Webullition était toute la semaine du 28 au 31 mars 2023 aux Assises internationales du journalisme de Tours. A cette occasion, Romain Colas, rédacteur en chef adjoint de La Correspondance de la presse, présentait cinq journalistes venus parler des médias qu’ils ont créés cette année.
Gilles Vanderpooten, Axel Roux, Gilles Tanguy, Mathilde Boudon-Lamraoui et Ulysse Mathieu ont tous un point commun : ils ont créé leur média cette année. La liberté de pouvoir gérer son propre média et d’avoir le total contrôle de la ligne éditoriale plaît de plus en plus aux journalistes. Rencontre avec ces créateurs ambitieux.
Gilles Vanderpooten – Reporters d’espoirs et journalisme de solutions
Média d’action exerçant du journalisme de solutions, la revue Reporters d’espoirs donne envie d’agir. Mais qu’est-ce que le journalisme de solutions ? Un terme évoqué de nombreuses fois dans les médias, mais rarement compris du grand public.
Par définition, le journalisme de solutions est une approche de la pratique des médias qui se concentre sur les réponses aux problèmes sociaux. Le journalisme de solutions consiste à présenter des solutions à ces problèmes, à voir comment et pourquoi les réponses fonctionnent ou ne fonctionnent pas.
« Nous sommes là en tant que journaliste pour refléter la complexité des choses, parler des dysfonctionnements, des problèmes, des solutions, des pistes de résolution de problème. » explique Gilles Vanerpooten. La volonté du directeur général de Reporters d’espoirs est de pointer un manque médiatique : « Cette démarche est devenue majoritaire aujourd’hui, elle reste homéopathique mais tous les médias s’en emparent ». Plus qu’une idéologie, le journalisme de solutions est une méthode.
« Il y avait comme un manque dans le paysage médiatique. Au lieu de réaliser un média numérique, on s’est concentré sur la création d’un magazine semestriel. Sur l’aspect marketing et commercial, on a encore beaucoup à faire et à apprendre, mais l’envie ne manque pas. » relate le directeur général de Reporters d’espoirs.

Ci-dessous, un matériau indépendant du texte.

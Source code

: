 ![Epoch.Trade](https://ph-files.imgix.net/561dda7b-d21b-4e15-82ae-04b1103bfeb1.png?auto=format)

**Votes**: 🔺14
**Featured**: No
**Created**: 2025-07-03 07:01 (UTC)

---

Ulysse Mathieu et Mathilde Boudon-Lamraoui – Contre-Jour : Journalisme et éducation populaire
Revue née de la volonté de faire résonner des récits, la revue Contre-Jour a été fondée par le collectif La Friche, représentée par les journalistes Ulysse Mathieu et Mathilde Boudon-Lamraoui. Le collectif d’une vingtaine de journalistes réalisent de l’éducation au média, des résidences, des ateliers auprès des zones rurales, des écoles, et parfois même des prisons.
« Notre philosophie est d’utiliser les méthodes et les outils de l’éducation populaire. Dans ces endroits où on accompagne les personnes, on rencontre et on participe à créer des espaces de paroles très intéressants », relate Ulysse Mathieu.

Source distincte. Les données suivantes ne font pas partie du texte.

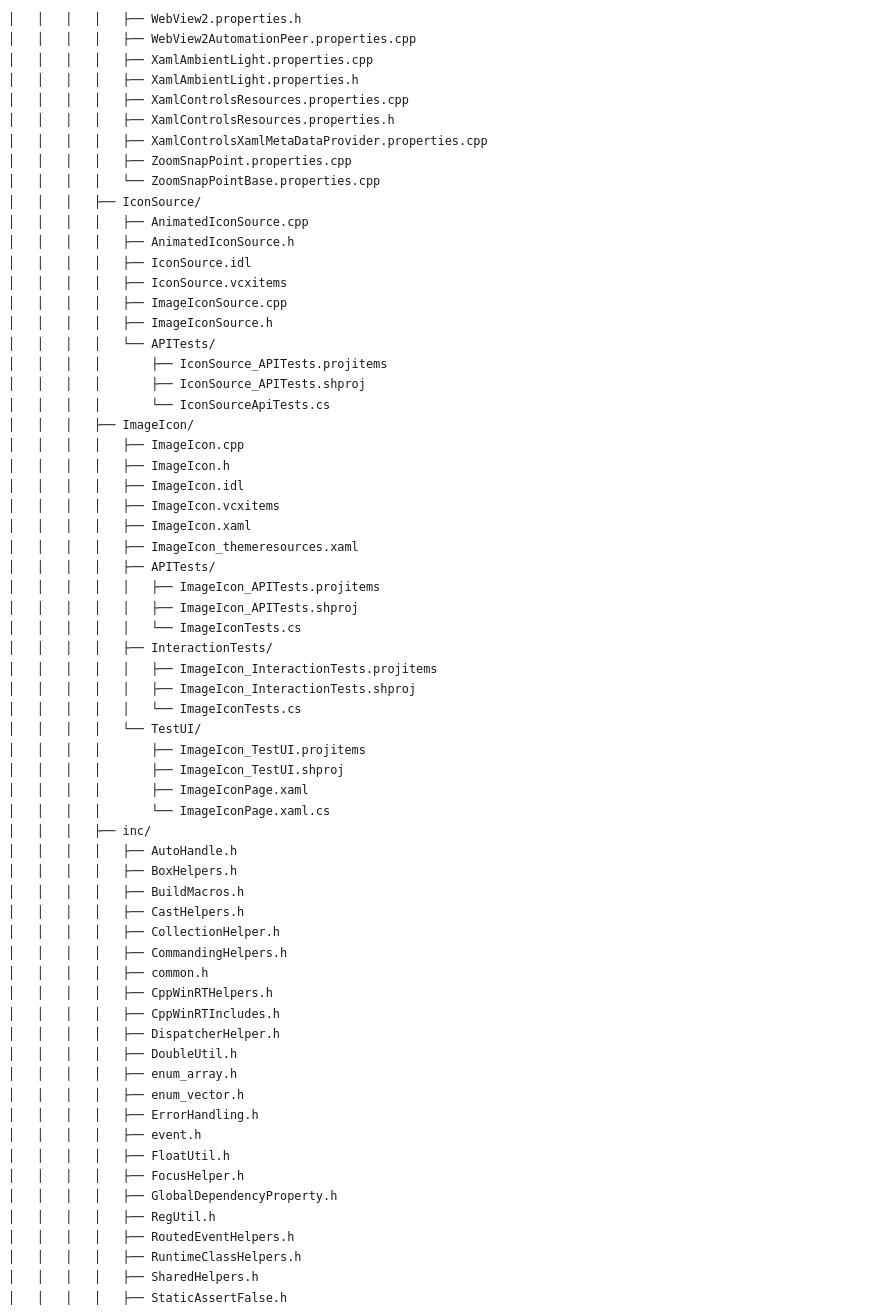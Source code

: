     │   │   │   │   ├── WebView2.properties.h
    │   │   │   │   ├── WebView2AutomationPeer.properties.cpp
    │   │   │   │   ├── XamlAmbientLight.properties.cpp
    │   │   │   │   ├── XamlAmbientLight.properties.h
    │   │   │   │   ├── XamlControlsResources.properties.cpp
    │   │   │   │   ├── XamlControlsResources.properties.h
    │   │   │   │   ├── XamlControlsXamlMetaDataProvider.properties.cpp
    │   │   │   │   ├── ZoomSnapPoint.properties.cpp
    │   │   │   │   └── ZoomSnapPointBase.properties.cpp
    │   │   │   ├── IconSource/
    │   │   │   │   ├── AnimatedIconSource.cpp
    │   │   │   │   ├── AnimatedIconSource.h
    │   │   │   │   ├── IconSource.idl
    │   │   │   │   ├── IconSource.vcxitems
    │   │   │   │   ├── ImageIconSource.cpp
    │   │   │   │   ├── ImageIconSource.h
    │   │   │   │   └── APITests/
    │   │   │   │       ├── IconSource_APITests.projitems
    │   │   │   │       ├── IconSource_APITests.shproj
    │   │   │   │       └── IconSourceApiTests.cs
    │   │   │   ├── ImageIcon/
    │   │   │   │   ├── ImageIcon.cpp
    │   │   │   │   ├── ImageIcon.h
    │   │   │   │   ├── ImageIcon.idl
    │   │   │   │   ├── ImageIcon.vcxitems
    │   │   │   │   ├── ImageIcon.xaml
    │   │   │   │   ├── ImageIcon_themeresources.xaml
    │   │   │   │   ├── APITests/
    │   │   │   │   │   ├── ImageIcon_APITests.projitems
    │   │   │   │   │   ├── ImageIcon_APITests.shproj
    │   │   │   │   │   └── ImageIconTests.cs
    │   │   │   │   ├── InteractionTests/
    │   │   │   │   │   ├── ImageIcon_InteractionTests.projitems
    │   │   │   │   │   ├── ImageIcon_InteractionTests.shproj
    │   │   │   │   │   └── ImageIconTests.cs
    │   │   │   │   └── TestUI/
    │   │   │   │       ├── ImageIcon_TestUI.projitems
    │   │   │   │       ├── ImageIcon_TestUI.shproj
    │   │   │   │       ├── ImageIconPage.xaml
    │   │   │   │       └── ImageIconPage.xaml.cs
    │   │   │   ├── inc/
    │   │   │   │   ├── AutoHandle.h
    │   │   │   │   ├── BoxHelpers.h
    │   │   │   │   ├── BuildMacros.h
    │   │   │   │   ├── CastHelpers.h
    │   │   │   │   ├── CollectionHelper.h
    │   │   │   │   ├── CommandingHelpers.h
    │   │   │   │   ├── common.h
    │   │   │   │   ├── CppWinRTHelpers.h
    │   │   │   │   ├── CppWinRTIncludes.h
    │   │   │   │   ├── DispatcherHelper.h
    │   │   │   │   ├── DoubleUtil.h
    │   │   │   │   ├── enum_array.h
    │   │   │   │   ├── enum_vector.h
    │   │   │   │   ├── ErrorHandling.h
    │   │   │   │   ├── event.h
    │   │   │   │   ├── FloatUtil.h
    │   │   │   │   ├── FocusHelper.h
    │   │   │   │   ├── GlobalDependencyProperty.h
    │   │   │   │   ├── RegUtil.h
    │   │   │   │   ├── RoutedEventHelpers.h
    │   │   │   │   ├── RuntimeClassHelpers.h
    │   │   │   │   ├── SharedHelpers.h
    │   │   │   │   ├── StaticAssertFalse.h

« Nous sommes militants, mais lorsque je lis la revue, je n’ai pas l’impression de lire un objet militant. J’ai l’impression de lire un objet singulier, qui apporte un regard différent sur des choses qu’on aurait pu entendre de nombreuses fois », évoque Mathilde Boudon-Lamraoui.
Eux aussi ont choisi de créer leur média sous la forme d’une revue. Les journalistes évoquent l’idée de rassembler, de mettre en écho, d’avoir un début, un milieu et une fin. On y trouve de nombreuses photos, des gravures, de l’illustration : « C’est aussi la dimension de laisser une trace ».
« On a envie de trouver un écho et de faire raisonner toutes les paroles qu’on entend et qu’on reçoit en atelier. »
Ulysse Mathieu et Mathilde Boudon-Lamraoui
Axel Roux – Vakita : le média enquête créé par Hugo Clément
Rédacteur en chef de Vakita, Axel Roux est venu présenter ce nouveau média engagé. Vakita, nom venant de ce marsouin vivant dans le golf du Mexique et mammifère marin le plus menacé au monde.
Créé et pensé par le journaliste engagé et militant Hugo Clément, Vakita propose principalement des enquêtes sur l’environnement et sur l’agro-industrie. « Nous sommes très engagés en faveur de l’environnement, mais nous couvrons également des faits de sociétés ou des infos brûlantes comme la réforme des retraites. A travers des mobilisations, on essaye de donner des pistes d’action pour essayer de faire bouger les lignes », explique Axel Roux.
Composé d’une quinzaine de personnes dont huit journalistes, Vakita suscite déjà un grand intérêt public. Le rédacteur en chef explique la volonté de réaliser des enquêtes approfondies, « quitte à passer des mois dessus, pour avoir le contenu le plus précis possible ».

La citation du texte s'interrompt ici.